Agar kondisi yang tidak menguntungkan tersebut dapat diminimalisir, maka berbagai tindakan terhadap upaya pelestrian pantun Minangkabau perlu dilaksanakan sesegera mungkin, diantaranya adalah sebagai berkut ini.

Pertama, revitalisasi kesadaran. Kepedulian dan kesadaran masyarakat Minangkabau terhadap pantun dan kegiatan berpantun perlu ditingkatkan. Masyarakat Minangkabau harus menyadari bahwa pantun Minangkabau merupakan khasanah kebudayaannya yan snagt bernilai Dengan kesadaran tersebut, diharapkan akan timbul sikap positif. Pada akhirnya, sikap ini akan melahirkan kecintaan, kepeduian, dan kegemaran untuk menggunakan pantun. Kesadaran ini hendaknya datang dari setiap masyarakat Minangkabau.

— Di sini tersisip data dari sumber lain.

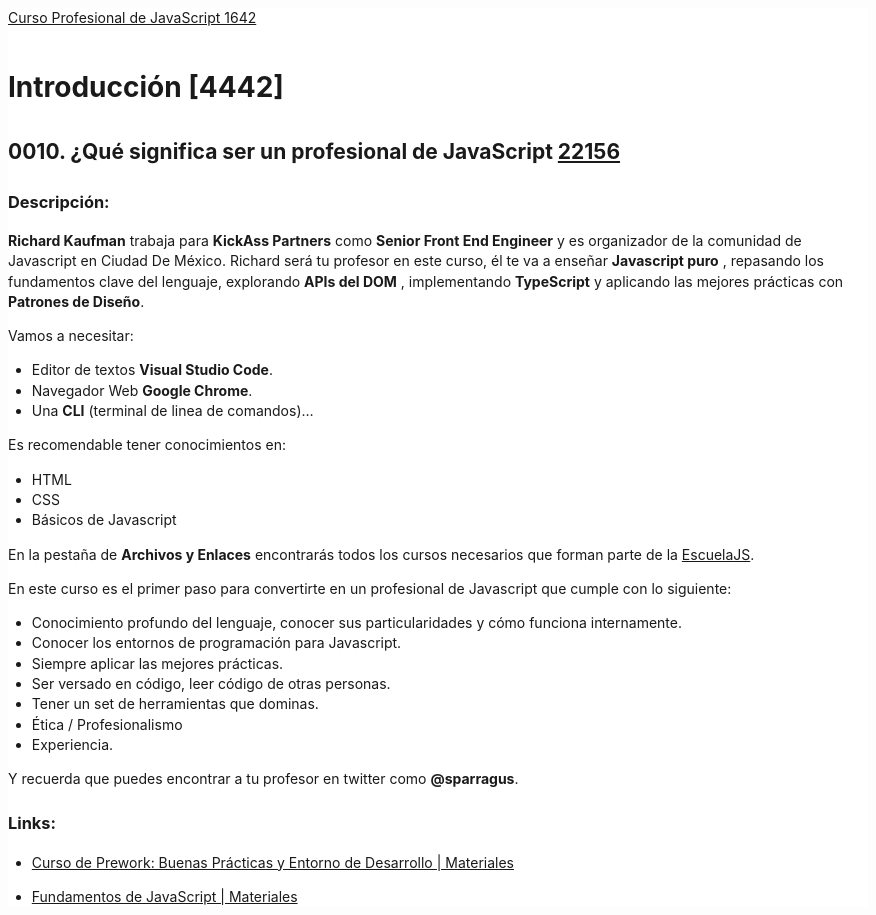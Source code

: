 [Curso Profesional de JavaScript 1642](https://platzi.com/cursos/javascript-profesional)

# Introducción [4442]

## 0010. ¿Qué significa ser un profesional de JavaScript [22156](https://platzi.com/clases/1642-javascript-profesional/22156-que-significa-ser-un-profesional-de-javascript/)

### Descripción:


 **Richard Kaufman** trabaja para **KickAss Partners** como **Senior Front End Engineer** y es organizador de la comunidad de Javascript en Ciudad De México. Richard será tu profesor en este curso, él te va a enseñar **Javascript puro** , repasando los fundamentos clave del lenguaje, explorando **APIs del DOM** , implementando **TypeScript** y aplicando las mejores prácticas con **Patrones de Diseño**.

Vamos a necesitar:

* Editor de textos **Visual Studio Code**.
* Navegador Web **Google Chrome**.
* Una **CLI** (terminal de linea de comandos)…



Es recomendable tener conocimientos en:

* HTML
* CSS
* Básicos de Javascript



En la pestaña de **Archivos y Enlaces** encontrarás todos los cursos necesarios que forman parte de la [EscuelaJS](https://platzi.com/escuela-js/).

En este curso es el primer paso para convertirte en un profesional de Javascript que cumple con lo siguiente:

* Conocimiento profundo del lenguaje, conocer sus particularidades y cómo funciona internamente.
* Conocer los entornos de programación para Javascript.
* Siempre aplicar las mejores prácticas.
* Ser versado en código, leer código de otras personas.
* Tener un set de herramientas que dominas.
* Ética / Profesionalismo
* Experiencia.



Y recuerda que puedes encontrar a tu profesor en twitter como **@sparragus**.

### Links:

* [Curso de Prework: Buenas Prácticas y Entorno de Desarrollo | Materiales](https://platzi.com/clases/prework/)

* [Fundamentos de JavaScript | Materiales](https://platzi.com/clases/fundamentos-javascript/)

Kedua, memasyarakatkan pantun dan berpantun. Pantun Minangkabau hendaknya harus mampu menjangkau segenap lapisan masyarakat Minangkabau. Pemasyarakatan ini hendaknya dilakukan sejak sedini mungkin, secara konsisten dan sistematis.

Ketiga, mempertinggi frekuensi penggunaan pantun. Pantun hendaknya tidak lagi hanya digunakan utnuk acara adat semata, melainkan juga digunakan pada setiap dinamika

kehidupan masyarakat Minangkabau, hendaknya digunakan oleh siapa saja, dengan siapa saja, kapan saja, dalam suasana apa saja, untuk apa saja, dan dimana saja. Beberapa upaya yang dapat dilakukan untuk mempertinggi frekuensi penggunaan pantun adalah sebagai berikut, yaitu: (1) mengenalkan pantun sedini mungkin, pengenalan ini hendaknya dilakukan kepada banyak orang, sebab, (2) mempertinggi frekuensi penggunaannya dalam kehidupan sehari-hari, dan (3) pempersering acara atau perlombaan yang berkaitan dengan pantun dan berpantun.

Keempat, memperbesar peran lembaga. Pengkondisian terhadap pantun dan berpantun perlu dilakukan dalam rangka memasyarakatkan pantun. Upaya pengkondisian ini dapat dilakukan secara perorangan atau kelompok. Yang dimaksud dengan upaya perorangan adalah peran yang dimainkan oleh individu-individu tertentu, misalnya: orang yang ahli dalam berpantun, tokoh-tokoh masyakrakat, dan para pemerhati lainnya. Yang dimaksud dengan upaya kelompok adalah peran yang dimainkan oleh badan-badan tertentu, baik lembaga pemerintahan maupun swasta, misalnya: lembaga adat, Dinas Pendidikan, Dinas Pariwisata Seni dan Budaya, Taman Budaya, Dewan Kesenian Sumatera Barat, Penerbit, dan Media masa.